From the entries below, reproduce exactly the line containing "TODO PONER UNA FOTO DE CONVOLUCION DE KERNEL CON", the line containing "agrupación media. Como", and every line in between, with nothing added.

====== DATA

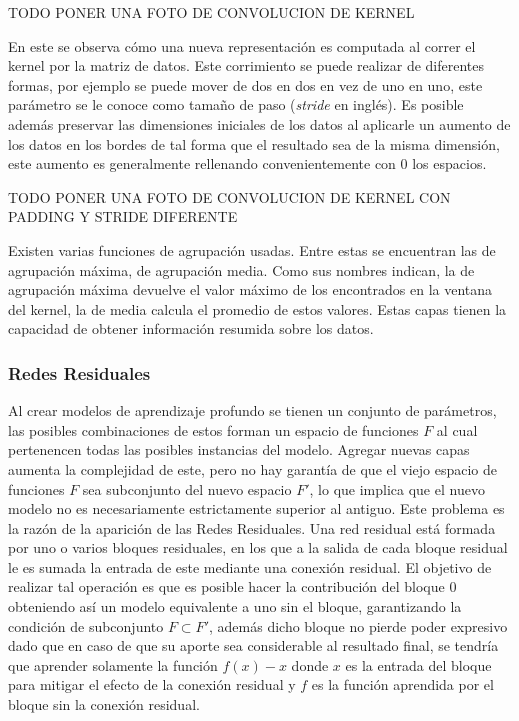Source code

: TODO PONER UNA FOTO DE CONVOLUCION DE KERNEL

En este se observa cómo una nueva representación es computada al correr el kernel por la matriz de datos. Este
corrimiento se puede realizar de diferentes formas, por ejemplo se puede mover de dos en dos en vez de uno en uno, este
parámetro se le conoce como tamaño de paso (\emph{stride} en inglés). Es posible además preservar las dimensiones
iniciales de los datos al aplicarle un aumento de los datos en los bordes de tal forma que el resultado sea de la misma
dimensión, este aumento es generalmente rellenando convenientemente con 0 los espacios.

TODO PONER UNA FOTO DE CONVOLUCION DE KERNEL CON PADDING Y STRIDE DIFERENTE

Existen varias funciones de agrupación usadas. Entre estas se encuentran las de agrupación máxima, de 
agrupación media. Como sus nombres indican, la de agrupación máxima devuelve el valor máximo de los encontrados
en la ventana del kernel, la de media calcula el promedio de estos valores. Estas capas tienen la capacidad de obtener
información resumida sobre los datos.

\subsubsection{Redes Residuales}

Al crear modelos de aprendizaje profundo se tienen un conjunto de parámetros, las posibles combinaciones 
de estos forman un espacio de funciones $F$ al cual pertenencen todas las posibles instancias del modelo.
Agregar nuevas capas aumenta la complejidad de este, pero no hay garantía de que el viejo espacio 
de funciones $F$ sea subconjunto del nuevo espacio $F'$, lo que implica que el nuevo modelo no es necesariamente
estrictamente superior al antiguo. Este problema es la razón de la aparición de las Redes Residuales. 
Una red residual está formada por 
uno o varios bloques residuales, en los que a la salida de cada bloque residual le es sumada la entrada de 
este mediante una conexión residual.
El objetivo de realizar tal operación es que es posible hacer la contribución del bloque 0 obteniendo así
un modelo equivalente a uno sin el bloque, garantizando la condición de subconjunto $F \subset F'$, además 
dicho bloque no pierde poder expresivo dado que en caso de que su aporte sea considerable al resultado final, 
se tendría que aprender solamente la función $f(x) - x$ donde $x$ es la entrada del bloque para mitigar el 
efecto de la conexión residual y $f$ es la función aprendida por el bloque sin la conexión residual.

============

RESPONSE:
TODO PONER UNA FOTO DE CONVOLUCION DE KERNEL CON PADDING Y STRIDE DIFERENTE

Existen varias funciones de agrupación usadas. Entre estas se encuentran las de agrupación máxima, de 
agrupación media. Como sus nombres indican, la de agrupación máxima devuelve el valor máximo de los encontrados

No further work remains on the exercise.